La mort rose

L a science-fiction recouvre de nombreux genres aux enjeux très différents. La Mort Rose s'inscrit dans l'anticipation ou le near future. Cette dernière ne vise pas tant à imaginer le monde de demain qu'à servir de révélateur aux angoisses d'aujourd'hui. Il suffit d'un déclencheur, d'une anomalie ou d'un deus ex machina pour mettre en branle la machine à interroger.

Intrigué par les réactions irrationnelles lors de l'apparition de quelques cas de fièvre Ebola en Espagne, Jaume Pallardo s'était attelé à un roman graphique imaginant un monde qui s'est recomposé suite à une épidémie meurtrière. Il jeta ses idées initiales sur papier en 2014 et acheva son récit en 2019, date de parution du second tome de l'édition espagnole.

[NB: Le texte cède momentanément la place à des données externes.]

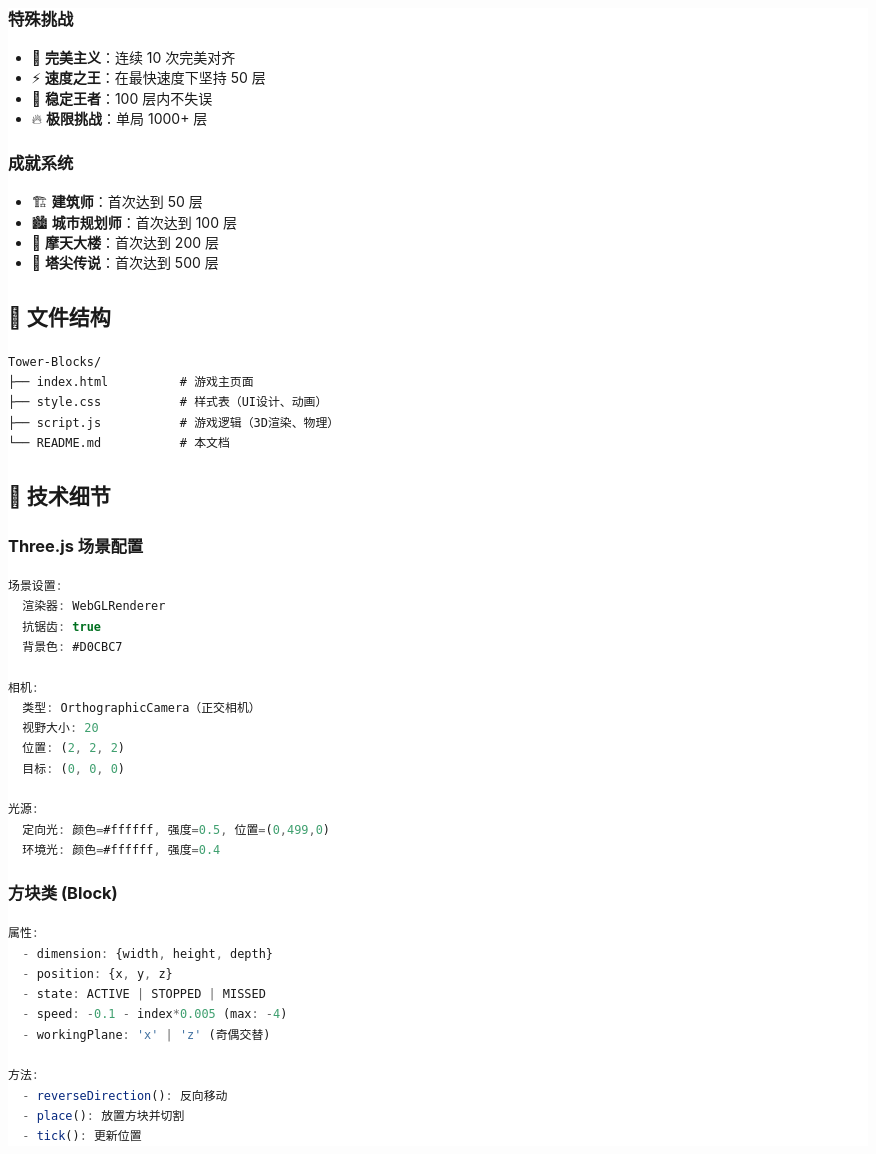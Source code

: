 ### 特殊挑战
- 🎯 **完美主义**：连续 10 次完美对齐
- ⚡ **速度之王**：在最快速度下坚持 50 层
- 💯 **稳定王者**：100 层内不失误
- 🔥 **极限挑战**：单局 1000+ 层

### 成就系统
- 🏗️ **建筑师**：首次达到 50 层
- 🏙️ **城市规划师**：首次达到 100 层
- 🌆 **摩天大楼**：首次达到 200 层
- 🗼 **塔尖传说**：首次达到 500 层

## 📄 文件结构

```
Tower-Blocks/
├── index.html          # 游戏主页面
├── style.css           # 样式表（UI设计、动画）
├── script.js           # 游戏逻辑（3D渲染、物理）
└── README.md           # 本文档
```

## 🔧 技术细节

### Three.js 场景配置
```javascript
场景设置:
  渲染器: WebGLRenderer
  抗锯齿: true
  背景色: #D0CBC7

相机:
  类型: OrthographicCamera（正交相机）
  视野大小: 20
  位置: (2, 2, 2)
  目标: (0, 0, 0)

光源:
  定向光: 颜色=#ffffff, 强度=0.5, 位置=(0,499,0)
  环境光: 颜色=#ffffff, 强度=0.4
```

### 方块类 (Block)
```javascript
属性:
  - dimension: {width, height, depth}
  - position: {x, y, z}
  - state: ACTIVE | STOPPED | MISSED
  - speed: -0.1 - index*0.005 (max: -4)
  - workingPlane: 'x' | 'z' (奇偶交替)

方法:
  - reverseDirection(): 反向移动
  - place(): 放置方块并切割
  - tick(): 更新位置
```

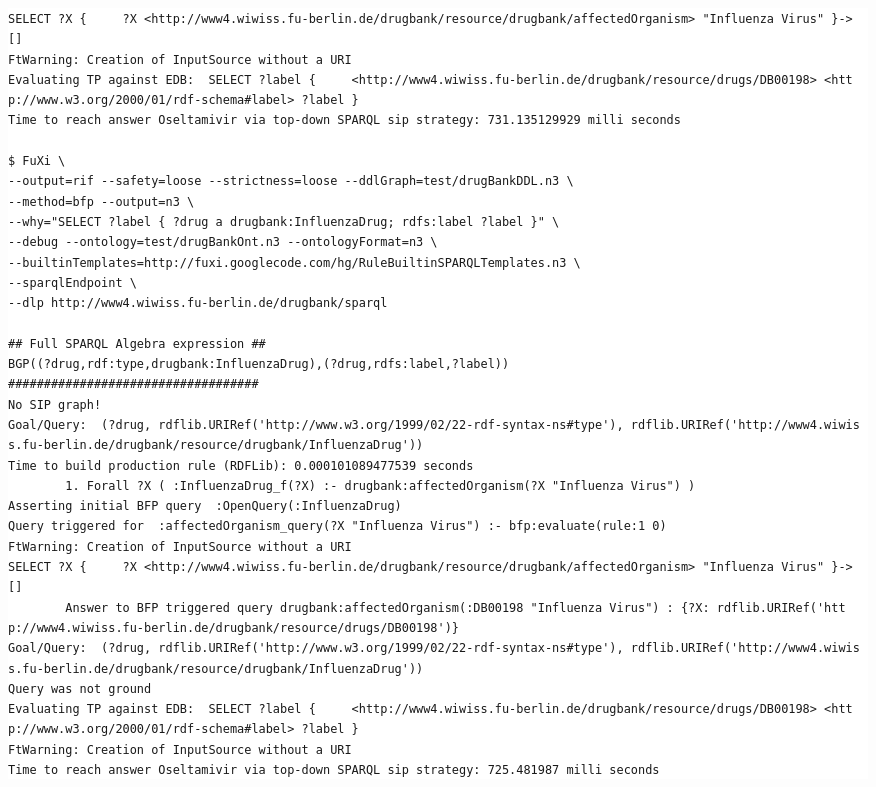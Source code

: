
 ```
SELECT ?X {     ?X <http://www4.wiwiss.fu-berlin.de/drugbank/resource/drugbank/affectedOrganism> "Influenza Virus" }-> []
FtWarning: Creation of InputSource without a URI
Evaluating TP against EDB:  SELECT ?label {     <http://www4.wiwiss.fu-berlin.de/drugbank/resource/drugs/DB00198> <http://www.w3.org/2000/01/rdf-schema#label> ?label }
Time to reach answer Oseltamivir via top-down SPARQL sip strategy: 731.135129929 milli seconds

$ FuXi \
--output=rif --safety=loose --strictness=loose --ddlGraph=test/drugBankDDL.n3 \
--method=bfp --output=n3 \
--why="SELECT ?label { ?drug a drugbank:InfluenzaDrug; rdfs:label ?label }" \
--debug --ontology=test/drugBankOnt.n3 --ontologyFormat=n3 \
--builtinTemplates=http://fuxi.googlecode.com/hg/RuleBuiltinSPARQLTemplates.n3 \
--sparqlEndpoint \
--dlp http://www4.wiwiss.fu-berlin.de/drugbank/sparql

## Full SPARQL Algebra expression ##
BGP((?drug,rdf:type,drugbank:InfluenzaDrug),(?drug,rdfs:label,?label))
###################################
No SIP graph!
Goal/Query:  (?drug, rdflib.URIRef('http://www.w3.org/1999/02/22-rdf-syntax-ns#type'), rdflib.URIRef('http://www4.wiwiss.fu-berlin.de/drugbank/resource/drugbank/InfluenzaDrug'))
Time to build production rule (RDFLib): 0.000101089477539 seconds
        1. Forall ?X ( :InfluenzaDrug_f(?X) :- drugbank:affectedOrganism(?X "Influenza Virus") )
Asserting initial BFP query  :OpenQuery(:InfluenzaDrug)
Query triggered for  :affectedOrganism_query(?X "Influenza Virus") :- bfp:evaluate(rule:1 0)
FtWarning: Creation of InputSource without a URI
SELECT ?X {     ?X <http://www4.wiwiss.fu-berlin.de/drugbank/resource/drugbank/affectedOrganism> "Influenza Virus" }-> []
        Answer to BFP triggered query drugbank:affectedOrganism(:DB00198 "Influenza Virus") : {?X: rdflib.URIRef('http://www4.wiwiss.fu-berlin.de/drugbank/resource/drugs/DB00198')}
Goal/Query:  (?drug, rdflib.URIRef('http://www.w3.org/1999/02/22-rdf-syntax-ns#type'), rdflib.URIRef('http://www4.wiwiss.fu-berlin.de/drugbank/resource/drugbank/InfluenzaDrug'))
Query was not ground
Evaluating TP against EDB:  SELECT ?label {     <http://www4.wiwiss.fu-berlin.de/drugbank/resource/drugs/DB00198> <http://www.w3.org/2000/01/rdf-schema#label> ?label }
FtWarning: Creation of InputSource without a URI
Time to reach answer Oseltamivir via top-down SPARQL sip strategy: 725.481987 milli seconds

```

Les premières planches montrent une ville confinée et un enseignant qui donne ses cours en distanciel, les visages de ses élèves en mosaïque sur l'écran de son ordinateur. Cela fait deux générations que la "Mort Rose" est apparue. Elle fait désormais partie de la normalité pour beaucoup, qui n'ont pas connu la vie d'avant. Porter une combinaison intégrale à l'extérieur est devenu aussi naturel que se laver les mains avant de passer à table. L'humanité s'est habituée et a intégré la maladie. Elle vit avec... même si certains commencent à douter. Le danger est-il toujours présent ? A-t-il seulement jamais existé ?

Pure fiction ? En quelques mois, le propos de l'auteur a été plus que rattrapé par la réalité. La tentation est dès lors grande de comparer les peurs véhiculées par ces pages et les psychoses qui se sont exprimées au cours de ces deux dernières années. Pourtant, cette bande dessinée n'a jamais eu la tentation d'être un récit prophétique ou militant. Jaume Pallardó met d'ailleurs en scène un homme authentiquement ordinaire, qui n'est animé d'aucune conviction particulière. Il n'est pas en quête de justice. Il ne dévoile pas un complot aux ramifications terrifiantes. Il veut mener une vie aussi normale que possible, rencontrer des gens, tomber amoureux.

Si les détails diffèrent, force est de constater que les craintes qui animent les différents personnages font étrangement écho à la crise du Covid. Entre acceptation et défiance, apathie et volonté de vivre malgré tout, la fable vise juste sans basculer dans un camp ou l'autre. Le plus terrifiant n'est pas la maladie en elle-même, mais ce qu'elle induit pour la collectivité. Des questions sont posées, mais aucune réponse tranchée n'est délivrée, jusque dans la conclusion qui continue de laisser planer le doute. Sans doute est-ce qui rend la lecture aussi étrange et intéressante.

Pour cette édition française, rien n'a fondamentalement été changé. Les deux tomes en noir et blanc parus en Espagne sont réunis en un volume unique augmenté d'une une touche de couleur qui sert intelligemment le récit. Une courte postface a été également ajoutée pour remettre en contexte l'œuvre. Il n'en fallait pas plus.